╭─ DATA EXCERPTS

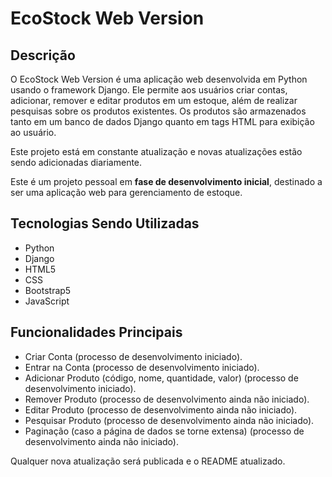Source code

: # EcoStock Web Version

## Descrição

O EcoStock Web Version é uma aplicação web desenvolvida em Python usando o framework Django. Ele permite aos usuários criar contas, adicionar, remover e editar produtos em um estoque, além de realizar pesquisas sobre os produtos existentes. Os produtos são armazenados tanto em um banco de dados Django quanto em tags HTML para exibição ao usuário.

Este projeto está em constante atualização e novas atualizações estão sendo adicionadas diariamente.

Este é um projeto pessoal em **fase de desenvolvimento inicial**, destinado a ser uma aplicação web para gerenciamento de estoque.

## Tecnologias Sendo Utilizadas

- Python
- Django
- HTML5
- CSS
- Bootstrap5
- JavaScript

## Funcionalidades Principais

- Criar Conta (processo de desenvolvimento iniciado).
- Entrar na Conta (processo de desenvolvimento iniciado).
- Adicionar Produto (código, nome, quantidade, valor) (processo de desenvolvimento iniciado).
- Remover Produto (processo de desenvolvimento ainda não iniciado).
- Editar Produto (processo de desenvolvimento ainda não iniciado).
- Pesquisar Produto (processo de desenvolvimento ainda não iniciado).
- Paginação (caso a página de dados se torne extensa) (processo de desenvolvimento ainda não iniciado).

Qualquer nova atualização será publicada e o README atualizado.
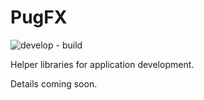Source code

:# PugFX
![develop - build](https://github.com/NDWX/PugFX/workflows/develop%20-%20build/badge.svg)

Helper libraries for application development.

Details coming soon.
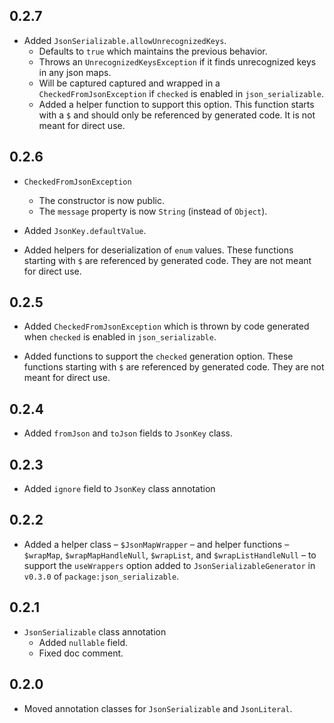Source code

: ## 0.2.7

* Added `JsonSerializable.allowUnrecognizedKeys`.
  * Defaults to `true` which maintains the previous behavior.
  * Throws an `UnrecognizedKeysException` if it finds unrecognized keys in any
    json maps.
  * Will be captured captured and wrapped in a `CheckedFromJsonException` if
    `checked` is enabled in `json_serializable`.
  * Added a helper function to support this option. This function starts with a
    `$` and should only be referenced by generated code. It is not meant for
    direct use.

## 0.2.6

* `CheckedFromJsonException`
  * The constructor is now public.
  * The `message` property is now `String` (instead of `Object`).

* Added `JsonKey.defaultValue`.

* Added helpers for deserialization of `enum` values.
  These functions starting with `$` are  referenced by generated code.
  They are not meant for direct use.

## 0.2.5

* Added `CheckedFromJsonException` which is thrown by code generated when
 `checked` is enabled in `json_serializable`.

* Added functions to support the `checked` generation option.
  These functions starting with `$` are referenced by generated code.
  They are not meant for direct use.

## 0.2.4

* Added `fromJson` and `toJson` fields to `JsonKey` class.

## 0.2.3

* Added `ignore` field to `JsonKey` class annotation

## 0.2.2

* Added a helper class – `$JsonMapWrapper` – and helper functions – `$wrapMap`,
  `$wrapMapHandleNull`, `$wrapList`, and `$wrapListHandleNull` – to support
  the `useWrappers` option added to `JsonSerializableGenerator` in `v0.3.0` of
  `package:json_serializable`.

## 0.2.1

* `JsonSerializable` class annotation
  * Added `nullable` field.
  * Fixed doc comment.

## 0.2.0

* Moved annotation classes for `JsonSerializable` and `JsonLiteral`.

╰─

WHAT YOU NEED TO DO: What lines above mention "projeto"? Copy each one.

SOLVED EXERCISE:
Este projeto está em constante atualização e novas atualizações estão sendo adicionadas diariamente.
Este é um projeto pessoal em **fase de desenvolvimento inicial**, destinado a ser uma aplicação web para gerenciamento de estoque.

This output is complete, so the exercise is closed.